Stored data:

◆ ◆ ◆ ◆ ◆ ◆ ◆

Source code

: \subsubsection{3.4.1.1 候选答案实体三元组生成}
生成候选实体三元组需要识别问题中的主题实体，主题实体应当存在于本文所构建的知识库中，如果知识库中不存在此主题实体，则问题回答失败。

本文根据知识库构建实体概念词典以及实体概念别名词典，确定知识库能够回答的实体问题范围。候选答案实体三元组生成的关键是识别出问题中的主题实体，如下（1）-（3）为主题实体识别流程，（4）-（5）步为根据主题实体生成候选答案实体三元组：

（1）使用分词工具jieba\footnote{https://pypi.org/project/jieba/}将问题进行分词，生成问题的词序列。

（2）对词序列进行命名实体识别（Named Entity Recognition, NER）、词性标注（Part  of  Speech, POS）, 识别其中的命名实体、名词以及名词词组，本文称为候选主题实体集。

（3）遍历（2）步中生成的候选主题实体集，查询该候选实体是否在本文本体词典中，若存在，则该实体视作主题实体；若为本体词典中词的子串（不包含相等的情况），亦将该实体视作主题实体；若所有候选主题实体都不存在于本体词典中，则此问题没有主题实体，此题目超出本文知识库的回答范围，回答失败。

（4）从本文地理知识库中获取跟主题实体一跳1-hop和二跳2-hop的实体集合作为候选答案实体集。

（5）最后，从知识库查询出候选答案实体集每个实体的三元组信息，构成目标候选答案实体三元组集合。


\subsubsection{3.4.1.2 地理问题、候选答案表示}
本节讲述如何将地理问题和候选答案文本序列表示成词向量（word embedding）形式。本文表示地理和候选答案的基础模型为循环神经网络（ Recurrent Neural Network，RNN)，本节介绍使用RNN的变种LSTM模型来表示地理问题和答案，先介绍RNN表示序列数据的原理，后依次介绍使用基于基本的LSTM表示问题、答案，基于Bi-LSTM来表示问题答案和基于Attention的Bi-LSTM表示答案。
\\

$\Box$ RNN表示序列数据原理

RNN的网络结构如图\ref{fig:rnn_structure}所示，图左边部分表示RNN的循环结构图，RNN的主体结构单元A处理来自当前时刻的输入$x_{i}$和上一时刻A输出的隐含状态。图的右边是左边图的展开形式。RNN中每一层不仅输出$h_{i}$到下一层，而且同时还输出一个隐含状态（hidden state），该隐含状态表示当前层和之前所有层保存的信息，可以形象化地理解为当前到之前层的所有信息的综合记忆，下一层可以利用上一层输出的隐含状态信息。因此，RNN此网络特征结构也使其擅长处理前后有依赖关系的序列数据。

◆ ◆ ◆ ◆ ◆ ◆ ◆

* [YOUR ASSIGNMENT]:
Print exactly the lines between the line with "生成候选实体三元组需要识别问" and the final line of the records above, both included.

* [EXERCISE ANSWER]:
生成候选实体三元组需要识别问题中的主题实体，主题实体应当存在于本文所构建的知识库中，如果知识库中不存在此主题实体，则问题回答失败。

本文根据知识库构建实体概念词典以及实体概念别名词典，确定知识库能够回答的实体问题范围。候选答案实体三元组生成的关键是识别出问题中的主题实体，如下（1）-（3）为主题实体识别流程，（4）-（5）步为根据主题实体生成候选答案实体三元组：

（1）使用分词工具jieba\footnote{https://pypi.org/project/jieba/}将问题进行分词，生成问题的词序列。

（2）对词序列进行命名实体识别（Named Entity Recognition, NER）、词性标注（Part  of  Speech, POS）, 识别其中的命名实体、名词以及名词词组，本文称为候选主题实体集。

（3）遍历（2）步中生成的候选主题实体集，查询该候选实体是否在本文本体词典中，若存在，则该实体视作主题实体；若为本体词典中词的子串（不包含相等的情况），亦将该实体视作主题实体；若所有候选主题实体都不存在于本体词典中，则此问题没有主题实体，此题目超出本文知识库的回答范围，回答失败。

（4）从本文地理知识库中获取跟主题实体一跳1-hop和二跳2-hop的实体集合作为候选答案实体集。

（5）最后，从知识库查询出候选答案实体集每个实体的三元组信息，构成目标候选答案实体三元组集合。


\subsubsection{3.4.1.2 地理问题、候选答案表示}
本节讲述如何将地理问题和候选答案文本序列表示成词向量（word embedding）形式。本文表示地理和候选答案的基础模型为循环神经网络（ Recurrent Neural Network，RNN)，本节介绍使用RNN的变种LSTM模型来表示地理问题和答案，先介绍RNN表示序列数据的原理，后依次介绍使用基于基本的LSTM表示问题、答案，基于Bi-LSTM来表示问题答案和基于Attention的Bi-LSTM表示答案。
\\

$\Box$ RNN表示序列数据原理

RNN的网络结构如图\ref{fig:rnn_structure}所示，图左边部分表示RNN的循环结构图，RNN的主体结构单元A处理来自当前时刻的输入$x_{i}$和上一时刻A输出的隐含状态。图的右边是左边图的展开形式。RNN中每一层不仅输出$h_{i}$到下一层，而且同时还输出一个隐含状态（hidden state），该隐含状态表示当前层和之前所有层保存的信息，可以形象化地理解为当前到之前层的所有信息的综合记忆，下一层可以利用上一层输出的隐含状态信息。因此，RNN此网络特征结构也使其擅长处理前后有依赖关系的序列数据。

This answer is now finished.